*** Begin section ***

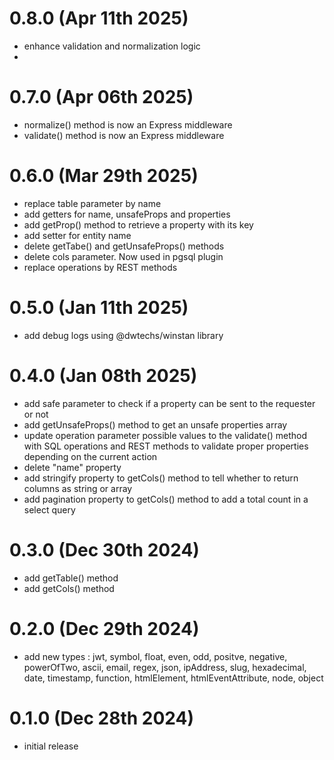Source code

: # 0.8.0 (Apr 11th 2025)

- enhance validation and normalization logic
- 

# 0.7.0 (Apr 06th 2025)

- normalize() method is now an Express middleware
- validate() method is now an Express middleware

# 0.6.0 (Mar 29th 2025)

- replace table parameter by name
- add getters for name, unsafeProps and properties
- add getProp() method to retrieve a property with its key
- add setter for entity name
- delete getTabe() and getUnsafeProps() methods
- delete cols parameter. Now used in pgsql plugin
- replace operations by REST methods

# 0.5.0 (Jan 11th 2025)

- add debug logs using @dwtechs/winstan library

# 0.4.0 (Jan 08th 2025)

- add safe parameter to check if a property can be sent to the requester or not
- add getUnsafeProps() method to get an unsafe properties array
- update operation parameter possible values to the validate() method with SQL operations and REST methods to validate proper properties depending on the current action 
- delete "name" property
- add stringify property to getCols() method to tell whether to return columns as string or array
- add pagination property to getCols() method to add a total count in a select query

# 0.3.0 (Dec 30th 2024)

- add getTable() method
- add getCols() method

# 0.2.0 (Dec 29th 2024)

- add new types : 
    jwt, 
    symbol, 
    float,
    even,
    odd,
    positve,
    negative,
    powerOfTwo,
    ascii,
    email,
    regex,
    json,
    ipAddress,
    slug,
    hexadecimal,
    date,
    timestamp,
    function,
    htmlElement,
    htmlEventAttribute,
    node,
    object

# 0.1.0 (Dec 28th 2024)

- initial release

*** End section ***

About this task
Collect the complete line wherever the string "name" appears in the records.

Response to this task
- replace table parameter by name
- add getters for name, unsafeProps and properties
- add setter for entity name
- delete "name" property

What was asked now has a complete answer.